“Twenty years, Lily guessed, the garden had slept there without any endeavor applied beyond scratchings. There were daffodils gone riotous, ivy on the rampage. Stone planters sat mossed; on its side, home to a toad. A totter of willow panels – evidence to more recent efforts – lay under a tarpaulin in reasonable shape. Crampbark grew tall to wall height in the right-hand corner. Massed lavender had gone twiggy, with the rock roses. Euphorbia splattered its acid unchecked. Work to do, thought Lily, but oh what fruits to bear.”
When Lily’s nomadic instinct leads her to drive her van (her home, actually) up a steep driveway off a narrow lane to the rundown Motthoe mansion and gardens, she finds Harry. He is trying to build a birdhouse – the latest in his efforts to stave off the inevitable decline and (literal) rot of the property that he inherited responsibility for (the burden of?) less than a year before.
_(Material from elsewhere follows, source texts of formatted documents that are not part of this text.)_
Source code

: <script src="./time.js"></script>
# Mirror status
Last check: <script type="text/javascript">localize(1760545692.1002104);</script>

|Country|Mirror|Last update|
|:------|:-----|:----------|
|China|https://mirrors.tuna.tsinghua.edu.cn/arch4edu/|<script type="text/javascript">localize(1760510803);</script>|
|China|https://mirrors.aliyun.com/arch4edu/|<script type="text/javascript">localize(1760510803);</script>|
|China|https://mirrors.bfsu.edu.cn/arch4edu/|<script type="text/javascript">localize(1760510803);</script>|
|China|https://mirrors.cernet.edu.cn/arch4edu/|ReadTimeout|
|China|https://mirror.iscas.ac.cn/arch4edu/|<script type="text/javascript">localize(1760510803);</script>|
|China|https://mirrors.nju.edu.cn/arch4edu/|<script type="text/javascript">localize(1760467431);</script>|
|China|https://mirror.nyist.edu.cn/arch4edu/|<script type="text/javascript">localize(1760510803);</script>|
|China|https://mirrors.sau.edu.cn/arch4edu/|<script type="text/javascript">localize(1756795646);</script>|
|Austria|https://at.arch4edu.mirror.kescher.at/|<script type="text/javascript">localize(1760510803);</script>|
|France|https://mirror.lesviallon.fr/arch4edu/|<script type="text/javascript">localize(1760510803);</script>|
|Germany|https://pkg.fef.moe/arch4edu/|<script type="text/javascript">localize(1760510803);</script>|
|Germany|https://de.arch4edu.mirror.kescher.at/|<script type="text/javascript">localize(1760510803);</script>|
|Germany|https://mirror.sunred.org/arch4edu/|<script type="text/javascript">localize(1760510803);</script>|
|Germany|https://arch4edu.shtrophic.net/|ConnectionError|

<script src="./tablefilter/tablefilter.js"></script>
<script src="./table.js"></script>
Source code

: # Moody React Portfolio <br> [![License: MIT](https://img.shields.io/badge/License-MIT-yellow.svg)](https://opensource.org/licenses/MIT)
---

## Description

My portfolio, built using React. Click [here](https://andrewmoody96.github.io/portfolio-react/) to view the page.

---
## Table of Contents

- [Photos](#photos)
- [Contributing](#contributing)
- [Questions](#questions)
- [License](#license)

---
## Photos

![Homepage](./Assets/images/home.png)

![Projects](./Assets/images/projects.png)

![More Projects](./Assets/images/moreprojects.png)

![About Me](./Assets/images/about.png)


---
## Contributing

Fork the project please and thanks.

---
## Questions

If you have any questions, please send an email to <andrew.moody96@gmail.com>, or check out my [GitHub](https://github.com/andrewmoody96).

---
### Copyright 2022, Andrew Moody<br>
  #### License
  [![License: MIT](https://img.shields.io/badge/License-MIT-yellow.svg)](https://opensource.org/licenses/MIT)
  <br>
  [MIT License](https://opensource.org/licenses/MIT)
Lingering memories of happy times as a child and a very deep, very English, sense of responsibility to the few locals still employed on the property, keep Harry from selling up and moving on. While Lily, almost exactly the opposite, is always moving on – fixing up messy gardens until the owners can care for them themselves, and driving off again to find the next garden to love temporarily.
So Lily meets Harry and they fall in love? Not quite. Harry does fall under Lily’s spell right away (Everyone does.) on account of her ethereal beauty, expertise on all things garden, and captivating air of utter independence. But Harry’s a romantic, a dreamer, always falling in and out of love. Never with Irene, though – competent, loyal, unrequited-in-love Irene –as she works on Harry’s latest business idea by day, and is tied up with caring for her querulous, maybe-not-all-that-sick mother in the village, the rest of the time. Irene is immediately jealous.
But Lily has a way about her, though. Seemingly without trying, she draws out shy people, cheers up sad ones, soothes the overwrought. Before long, Irene and Lily are sharing cups of tea in Lily’s little cozy cottage near the gardens.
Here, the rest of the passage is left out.